Sarah Ladipo Manyika (born 7 March 1968) is a British-Nigerian writer of novels, short stories and essays. She is author of two well received novels, In Dependence (2009) and Like A Mule Bringing Ice Cream To The Sun (2016), and has had work published in publications including Granta, Transition, Guernica, and OZY, currently serving as Books Editor of OZY.[3] Manyika's work also features in the 2019 anthology New Daughters of Africa.[4]

Early life[edit]

Sarah Manyika was born and raised in Nigeria.[1][2] She has also lived in Kenya, France, Zimbabwe, and Britain.[2] Her father is Nigerian and her mother is British.[5] Manyika inherited her birth name (Ladipo) from her father, who was born in Ibadan (South-West Nigeria) in the late 1930s. Her father met and married her mother in the UK in the 1960s. Sarah spent much of her childhood in Lagos and the city of Jos in Plateau State.[2] As a teenager, she lived for two years in Nairobi, Kenya, before her family moved to the UK.


Manyika studied at the Universities of Birmingham (UK), Bordeaux (France), and California (Berkeley), receiving a Ph.D from the latter.[6] She was married in Harare, Zimbabwe, in 1994, and now divides her time between San Francisco (where she has taught literature at San Francisco State University), London and Harare.

Her writing includes published essays, academic papers, book reviews and short stories.

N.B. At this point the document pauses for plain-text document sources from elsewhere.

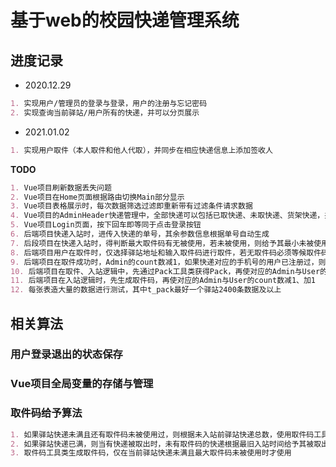 # 基于web的校园快递管理系统
## 进度记录
- 2020.12.29<br>
```markdown
1. 实现用户/管理员的登录与登录，用户的注册与忘记密码
2. 实现查询当前驿站/用户所有的快递，并可以分页展示
```
- 2021.01.02<br>
```markdown
1. 实现用户取件（本人取件和他人代取），并同步在相应快递信息上添加签收人
```
__TODO__
```markdown
1. Vue项目刷新数据丢失问题
2. Vue项目在Home页面根据路由切换Main部分显示
3. Vue项目表格展示时，每次数据筛选过滤即重新带有过滤条件请求数据
4. Vue项目的AdminHeader快递管理中，全部快递可以包括已取快递、未取快递、货架快递，并根据数据过滤筛选查看
5. Vue项目Login页面，按下回车即等同于点击登录按钮
6. 后端项目快递入站时，进传入快递的单号，其余参数信息根据单号自动生成
7. 后段项目在快递入站时，得判断最大取件码有无被使用，若未被使用，则给予其最小未被使用取件码；否则不给予其取件码，并使其状态为未有取件码
8. 后端项目用户在取件时，仅选择驿站地址和输入取件码进行取件，若无取件码必须等候取件码生成或者联系驿站管理员进行取件
9. 后端项目在取件成功时，Admin的count数减1，如果快递对应的手机号的用户已注册过，则对应的User的count数减1；如果是入站，则对应的count数都加1
10. 后端项目在取件、入站逻辑中，先通过Pack工具类获得Pack，再使对应的Admin与User的count数减1、加1
11. 后端项目在入站逻辑时，先生成取件码，再使对应的Admin与User的count数减1、加1
12. 每张表造大量的数据进行测试，其中t_pack最好一个驿站2400条数据及以上
```

## 相关算法
### 用户登录退出的状态保存
### Vue项目全局变量的存储与管理
### 取件码给予算法
```markdown
1. 如果驿站快递未满且还有取件码未被使用过，则根据未入站前驿站快递总数，使用取件码工具类生成的取件码，给予新入站的快递
2. 如果驿站快递已满，则当有快递被取出时，未有取件码的快递根据最旧入站时间给予其被取出的快递释放的取件码
3. 取件码工具类生成取件码，仅在当前驿站快递未满且最大取件码未被使用时才使用
```
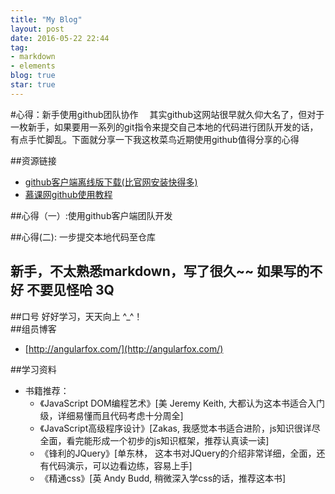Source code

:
 ```yaml
---
title: "My Blog"
layout: post
date: 2016-05-22 22:44
tag:
- markdown
- elements
blog: true
star: true
---
```




#心得：新手使用github团队协作
　其实github这网站很早就久仰大名了，但对于一枚新手，如果要用一系列的git指令来提交自己本地的代码进行团队开发的话，有点手忙脚乱。下面就分享一下我这枚菜鸟近期使用github值得分享的心得

##资源链接
* [github客户端离线版下载(比官网安装快得多)](http://pan.baidu.com/s/1bovO7QR)　
* [慕课网github使用教程](http://www.imooc.com/learn/390)

##心得（一）:使用github客户端团队开发
    
##心得(二): 一步提交本地代码至仓库
    
 
   ## 新手，不太熟悉markdown，写了很久~~  如果写的不好 不要见怪哈 3Q
    
##口号
好好学习，天天向上 ^_^！ 
<br/>
##组员博客
* [http://angularfox.com/](http://angularfox.com/) 


##学习资料

* 书籍推荐：
    *  《JavaScript DOM编程艺术》[美 Jeremy Keith,  大都认为这本书适合入门级，详细易懂而且代码考虑十分周全]
    *  《JavaScript高级程序设计》[Zakas, 我感觉本书适合进阶，js知识很详尽全面，看完能形成一个初步的js知识框架，推荐认真读一读]
    *  《锋利的JQuery》[单东林， 这本书对JQuery的介绍非常详细，全面，还有代码演示，可以边看边练，容易上手]
    *  《精通css》[英 Andy Budd, 稍微深入学css的话，推荐这本书]
<br/>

Her short story "Mr Wonder" appeared in the 2008 collection Women Writing Zimbabwe.[7] Her first novel,[8] In Dependence, was originally published by Legend Press, London, in 2008,[9] and was chosen by the UK's largest bookstore chain as its featured book for Black History Month.[10] In 2009, In Dependence, was published by Cassava Republic,[11] a literary press based in Abuja, Nigeria (as well as, latterly, in the UK), with a stable of authors that includes Teju Cole and Helon Habila. Speaking of her decision to sign with an African publisher, Manyika has said: "I realized that by granting world rights to an African publisher I could, in a small way, attempt to address the imbalance of power in a world where the gatekeepers of literature, even for so-called African stories, remain firmly rooted in the west."[12] Toni Kan writes in The Lagos Review: "Sarah Manyika has written an impressive debut novel which will find a well deserved place in the pantheon of post-colonial literature."[13] In 2014, In Dependence was published by Weaver Press in Zimbabwe, where it is a set book for the Advanced-level English Literature examination.[14] In Dependence has also been introduced by the Joint Admissions and Matriculation Board (JAMB) in Nigeria for candidates sitting for the 2017 UTME.[15]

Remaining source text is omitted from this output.